One thing I didn’t mention in my last post about Beck was that when I was young, one of the reasons that I especially liked Beck was that he seemed to be friends with a lot of homeless guys, or at least guys that looked the way that most of the homeless guys that I saw looked. There was the guitar playing dude in the liner notes of Mellow Gold, and then there was pretty much everyone that Beck was photographed with before 1995, and of course there were all the crazy awesome guys rambling around and destroying a house in the Steve Hanft-directed video for “Beercan”:
I liked this because when I was in my early teens I had a special affinity for homeless men. I spent a lot of time at the public library as a kid and an adolescent, and around that time I had begun to cultivate a deep sympathy for outsiders, people who dropped out of the race for money, fame, and respectability, as well as a deep suspicion of anyone whom I perceived as one of the great mass of men leading “lives of quiet desperation.” My favorite book was Walden, and I certainly romanticized homelessness, choosing to see it as a noble choice made by brave and wise idealists. My basic template for homeless people was probably some cross between Thoreau, Dolphus Raymond, Mr. Wendal, and a wandering Buddhist poet-monk mendicant. If they were drunks or mentally unstable I would have considered it to be society’s fault in some way, and I imagined that all they wanted was a hot meal and some basic respect, and that one of life’s great tragedies was that no one valued their wisdom and insight, nobody was paying attention to them or learning from their examples of voluntary poverty and non-attachment to material things. It’s probably obvious that I didn’t know a lot of homeless people very well, and I was clearly overlooking the bag men who were fiercely attached to their collection of shopping bags (and whatever treasures they had managed to hoard and carry with them).
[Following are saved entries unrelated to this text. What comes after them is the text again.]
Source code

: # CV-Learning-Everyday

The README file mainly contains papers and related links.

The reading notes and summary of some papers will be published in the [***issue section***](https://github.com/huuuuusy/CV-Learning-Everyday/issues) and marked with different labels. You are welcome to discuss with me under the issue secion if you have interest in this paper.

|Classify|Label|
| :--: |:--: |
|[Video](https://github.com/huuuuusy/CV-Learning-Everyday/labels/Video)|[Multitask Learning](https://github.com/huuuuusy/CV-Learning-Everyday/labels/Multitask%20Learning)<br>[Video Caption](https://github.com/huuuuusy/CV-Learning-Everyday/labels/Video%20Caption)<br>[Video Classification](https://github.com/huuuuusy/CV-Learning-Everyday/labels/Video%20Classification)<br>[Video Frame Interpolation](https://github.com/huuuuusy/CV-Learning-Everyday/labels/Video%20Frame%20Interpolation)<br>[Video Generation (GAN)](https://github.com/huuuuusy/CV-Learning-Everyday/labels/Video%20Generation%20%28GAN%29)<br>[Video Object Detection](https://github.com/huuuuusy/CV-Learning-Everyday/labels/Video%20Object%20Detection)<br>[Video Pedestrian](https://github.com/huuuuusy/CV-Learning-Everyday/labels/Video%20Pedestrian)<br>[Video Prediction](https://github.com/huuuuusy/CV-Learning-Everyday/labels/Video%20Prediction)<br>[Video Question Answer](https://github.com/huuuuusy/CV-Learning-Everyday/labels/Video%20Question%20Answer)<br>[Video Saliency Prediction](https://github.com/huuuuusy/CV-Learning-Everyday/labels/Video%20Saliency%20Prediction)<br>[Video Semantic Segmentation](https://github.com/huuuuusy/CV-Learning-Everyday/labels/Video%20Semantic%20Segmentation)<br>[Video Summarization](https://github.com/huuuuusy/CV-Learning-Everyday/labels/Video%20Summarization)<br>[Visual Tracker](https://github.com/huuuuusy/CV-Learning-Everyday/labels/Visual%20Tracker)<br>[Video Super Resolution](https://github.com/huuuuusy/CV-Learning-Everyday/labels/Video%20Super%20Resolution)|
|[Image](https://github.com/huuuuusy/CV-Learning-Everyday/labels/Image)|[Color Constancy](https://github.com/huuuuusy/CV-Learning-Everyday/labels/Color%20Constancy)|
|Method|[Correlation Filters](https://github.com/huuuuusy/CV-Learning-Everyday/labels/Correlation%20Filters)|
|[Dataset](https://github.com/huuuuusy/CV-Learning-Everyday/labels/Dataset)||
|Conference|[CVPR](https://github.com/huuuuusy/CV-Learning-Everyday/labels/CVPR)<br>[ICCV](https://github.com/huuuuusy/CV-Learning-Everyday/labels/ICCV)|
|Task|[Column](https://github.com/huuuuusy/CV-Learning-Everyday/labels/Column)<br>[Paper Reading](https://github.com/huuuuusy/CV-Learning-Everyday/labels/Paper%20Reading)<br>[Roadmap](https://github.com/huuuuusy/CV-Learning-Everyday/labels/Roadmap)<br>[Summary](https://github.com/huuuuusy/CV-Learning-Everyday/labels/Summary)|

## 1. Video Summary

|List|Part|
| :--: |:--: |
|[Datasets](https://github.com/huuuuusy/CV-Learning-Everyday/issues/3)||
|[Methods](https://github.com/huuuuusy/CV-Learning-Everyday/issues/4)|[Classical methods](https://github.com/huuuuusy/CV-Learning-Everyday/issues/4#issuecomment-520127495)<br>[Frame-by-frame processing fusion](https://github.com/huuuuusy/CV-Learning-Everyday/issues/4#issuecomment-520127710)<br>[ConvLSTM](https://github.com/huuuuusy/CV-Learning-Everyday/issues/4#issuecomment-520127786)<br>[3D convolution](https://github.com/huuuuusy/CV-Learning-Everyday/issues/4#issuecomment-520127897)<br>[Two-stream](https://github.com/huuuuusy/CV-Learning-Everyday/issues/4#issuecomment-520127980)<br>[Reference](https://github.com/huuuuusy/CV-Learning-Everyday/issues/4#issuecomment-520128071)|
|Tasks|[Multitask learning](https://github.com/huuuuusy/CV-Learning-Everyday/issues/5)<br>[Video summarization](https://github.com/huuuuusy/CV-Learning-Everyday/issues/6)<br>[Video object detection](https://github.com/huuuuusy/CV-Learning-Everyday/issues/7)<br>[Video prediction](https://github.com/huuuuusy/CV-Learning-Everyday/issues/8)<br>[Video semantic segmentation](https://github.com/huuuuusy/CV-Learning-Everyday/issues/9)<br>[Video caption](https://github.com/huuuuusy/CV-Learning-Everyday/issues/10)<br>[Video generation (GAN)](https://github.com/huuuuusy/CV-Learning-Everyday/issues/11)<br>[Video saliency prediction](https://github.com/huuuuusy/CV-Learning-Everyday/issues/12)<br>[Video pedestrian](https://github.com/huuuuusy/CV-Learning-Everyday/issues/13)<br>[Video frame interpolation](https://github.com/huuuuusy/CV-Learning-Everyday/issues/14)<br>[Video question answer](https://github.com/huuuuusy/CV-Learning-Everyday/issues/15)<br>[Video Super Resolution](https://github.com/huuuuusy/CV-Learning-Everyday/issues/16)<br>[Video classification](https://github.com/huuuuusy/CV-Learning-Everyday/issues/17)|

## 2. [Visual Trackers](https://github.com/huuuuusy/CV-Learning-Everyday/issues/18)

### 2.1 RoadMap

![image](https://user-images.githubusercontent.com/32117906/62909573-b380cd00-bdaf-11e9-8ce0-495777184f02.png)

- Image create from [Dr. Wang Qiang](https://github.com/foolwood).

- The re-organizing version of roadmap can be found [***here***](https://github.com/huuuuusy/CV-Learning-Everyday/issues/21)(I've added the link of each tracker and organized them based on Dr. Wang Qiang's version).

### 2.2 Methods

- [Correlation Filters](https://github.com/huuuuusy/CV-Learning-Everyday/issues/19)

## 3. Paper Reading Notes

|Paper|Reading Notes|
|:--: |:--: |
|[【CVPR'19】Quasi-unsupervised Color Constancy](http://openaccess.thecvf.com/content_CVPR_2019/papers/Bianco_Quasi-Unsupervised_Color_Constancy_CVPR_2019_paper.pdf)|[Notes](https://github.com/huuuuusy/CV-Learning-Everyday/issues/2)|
In any case, from the time that I was 13 years old until I was probably 17 or 18, my dream when I grew up was to be a genius poet–only I would also be voluntarily destitute, probably homeless, and I would basically live in a public library and read great books most of the day. And instead of publishing any of my poems, what I’d do would be find the very best books in the library, incredible books, rare books, awesome books, but little known gems, and then write my poems in the margins of these books by hand, so that the only people who would ever read my poems would be people who picked up or checked out these other amazing books. It would be like a gift for anyone who already had great taste in literature. I’d imagine myself moving from town to town, from library to library, like a bardic Johnny Appleseed, spreading my genius secretly, handwritten beautiful poems of my own creation inside the leaves of great, but obscure, books. And then I’d imagine people checking out these books, and finding these poems and being blown away, and being deeply touched and moved and amazed, and trying to look up where these poems came from, or who wrote them, and never being able to find out, and having this incredible story and gift that they had received and could choice to share or do with however they wanted. Every once in a while, I’d tell someone, a friend usually, about this dream. Most people didn’t believe me, and those that did thought it was a stupid idea. It wasn’t. It was a really really good idea, and sometimes I’m sorry that I haven’t spent more time developing myself for the task.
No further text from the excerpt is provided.